Les Turcs ont rapidement pris l’avantage grâce à Talisca, puis Greenwood a doublé la mise avant la pause. Le Sturm a parfois donné du fil à retordre à son adversaire, mais cette défaite est méritée au vu du score. Le match retour aura lieu la semaine prochaine à Graz.
Fenerbahçe s’est avéré être un adversaire trop coriace pour le vice-champion Sturm Graz lors du match aller du troisième tour de qualification de la Ligue des champions. Mercredi, à Istanbul, devant plus de 40 000 spectateurs en délire, les Styriens se sont inclinés 0-2 (0-2) face au vice-champion turc, nettement supérieur. Pour se qualifier pour les barrages de la « Ligue des champions », l’équipe de Fabio Ingolitsch devra réaliser un exploit lors du match retour mardi à Graz.
Pour le grand favori, les buts ont été inscrits par Talisca (10e) et la nouvelle recrue Mason Greenwood (45e), qui a quitté Marseille cet été pour rejoindre le club du Bosphore pour 39 millions d’euros. Sous la houlette de son nouvel entraîneur Ismail Kartal, Fenerbahçe reste ainsi invaincu lors de son neuvième duel contre un club autrichien. Pour les « Blackies », qui peuvent désormais compter sur une participation assurée à la phase de groupes de la Ligue Europa, il s’agissait de la première défaite après 17 matchs officiels sans défaite.

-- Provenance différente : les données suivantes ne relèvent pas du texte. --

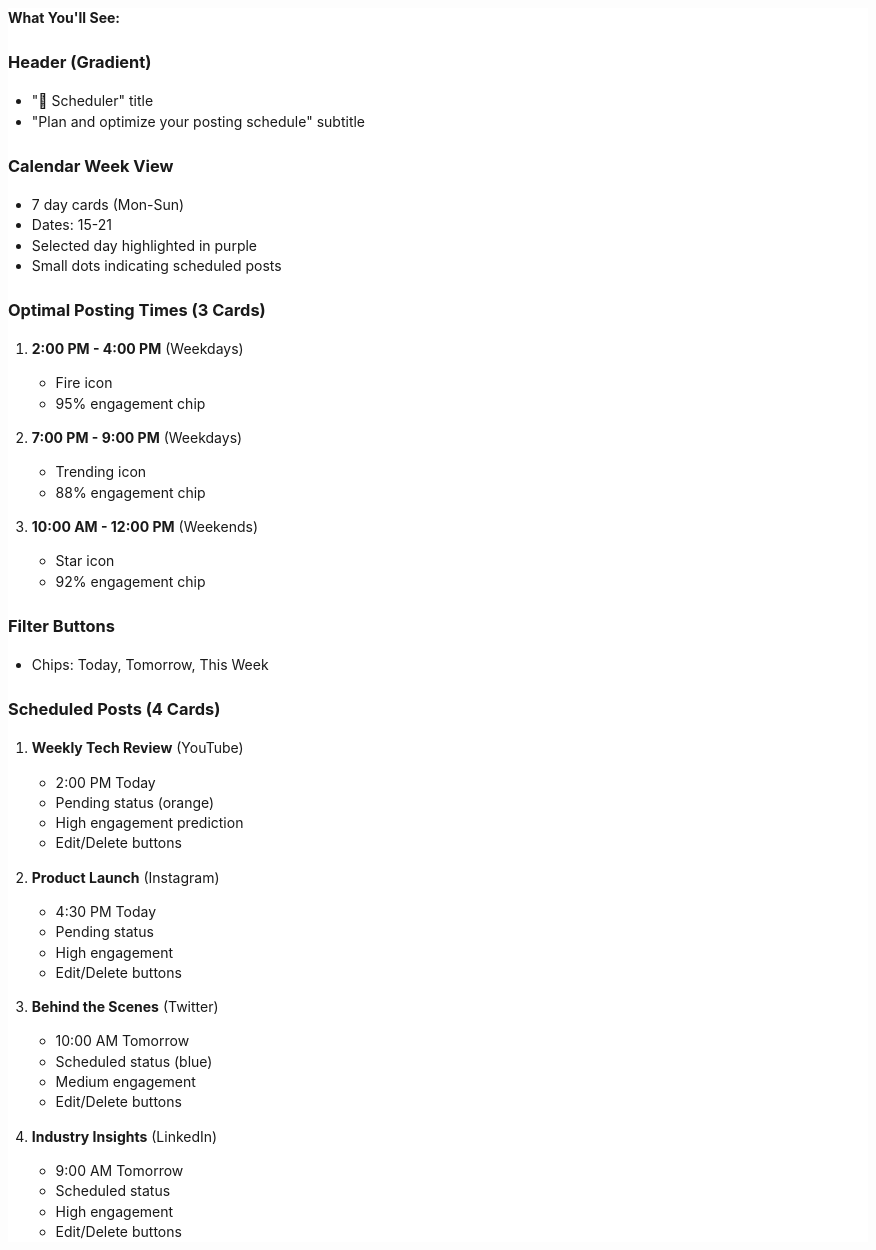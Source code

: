 **What You'll See:**

### Header (Gradient)
- "📅 Scheduler" title
- "Plan and optimize your posting schedule" subtitle

### Calendar Week View
- 7 day cards (Mon-Sun)
- Dates: 15-21
- Selected day highlighted in purple
- Small dots indicating scheduled posts

### Optimal Posting Times (3 Cards)
1. **2:00 PM - 4:00 PM** (Weekdays)
   - Fire icon
   - 95% engagement chip

2. **7:00 PM - 9:00 PM** (Weekdays)
   - Trending icon
   - 88% engagement chip

3. **10:00 AM - 12:00 PM** (Weekends)
   - Star icon
   - 92% engagement chip

### Filter Buttons
- Chips: Today, Tomorrow, This Week

### Scheduled Posts (4 Cards)
1. **Weekly Tech Review** (YouTube)
   - 2:00 PM Today
   - Pending status (orange)
   - High engagement prediction
   - Edit/Delete buttons

2. **Product Launch** (Instagram)
   - 4:30 PM Today
   - Pending status
   - High engagement
   - Edit/Delete buttons

3. **Behind the Scenes** (Twitter)
   - 10:00 AM Tomorrow
   - Scheduled status (blue)
   - Medium engagement
   - Edit/Delete buttons

4. **Industry Insights** (LinkedIn)
   - 9:00 AM Tomorrow
   - Scheduled status
   - High engagement
   - Edit/Delete buttons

Une pluie de sifflets lorsque Sturm avait le ballon
Fabio Ingolitsch a aligné le même onze de départ qui avait éliminé Heart of Midlothian lors du deuxième tour de qualification sur un score cumulé de 6-0. Le meneur de jeu Kiteishvili était toujours absent en raison de problèmes au mollet. De l’autre côté du terrain, les Styriens affrontaient une équipe de stars qui, dès la première seconde, a dominé la rencontre au stade Sükrü Saracoglu. Les Graziens ont immédiatement ressenti l’ambiance « en ébullition » dès le coup d’envoi, lorsqu’une salve de sifflets retentit.
L’équipe d’Ingolitsch a bien fermé les espaces dans un bloc défensif bas jusqu’à la dixième minute. Puis, l’attaquant Talisca a envoyé un tir en pivot depuis la limite de la surface de réparation, encerclé par une demi-douzaine de joueurs de l’Sturm, qui a fini sa course dans le coin lointain. Le plan consistant à préserver le score à zéro le plus longtemps possible n’a pas porté ses fruits. Les 85 % de possession de balle enregistrés par Ake, Kante, Asensio et leurs coéquipiers au cours du premier quart d’heure en disaient long.
Fenerbahçe sans éclat
Le club turc de longue tradition ne s’est toutefois pas créé beaucoup d’occasions. Sturm n’a d’ailleurs que rarement réussi à lancer des contre-attaques. À la 32e minute, Jatta a manqué de peu un centre et, peu après, il est resté à terre dans la surface de réparation à la suite d’un duel avec Skriniar qui semblait mériter un penalty. L’équipe d’arbitrage dirigée par l’Anglais Chris Kavanagh a laissé le jeu se poursuivre. Peu avant la pause, Greenwood a doublé la mise d’un tir à 20 mètres dans le petit filet, suite à un corner joué court. Après le coup de sifflet de la mi-temps, le défenseur du Sturm Mitchell et Talisca ont échangé leurs maillots sur la pelouse.
En deuxième mi-temps, Jatta s’est frayé un chemin jusqu’à une bonne position de tir, mais n’a pas réussi à conclure (53e). De l’autre côté du terrain, le gardien du Sturm, Chudjakow, a repoussé un tir de Greenwood (59e), puis celui d’Aktürkoglu quelques secondes plus tard (60e). Grâce à deux autres arrêts face à Talisca (67e, 68e), Chudjakow a maintenu son équipe dans le match. Puis, lors de ce troisième match officiel de la saison, Fenerbahçe a levé le pied, permettant au Sturm de se montrer plus dangereux en attaque. La meilleure occasion de réduire le score est revenue au « joker » Weiper, qui a tenté un ciseau retourné (70e). Dans le temps additionnel, Stankovic s’est jeté dans la trajectoire du tir pour sauver son équipe (91e).
« Un adversaire de grande qualité, nous le savions. Ils nous ont fait beaucoup courir. Ces buts encaissés font très mal, mais nous sommes toujours en vie. Ce n’est qu’un 0-2 et ils doivent encore se rendre à Liebenau », a déclaré Jürgen Heil, nouvelle recrue de Sturm, après le coup de sifflet final.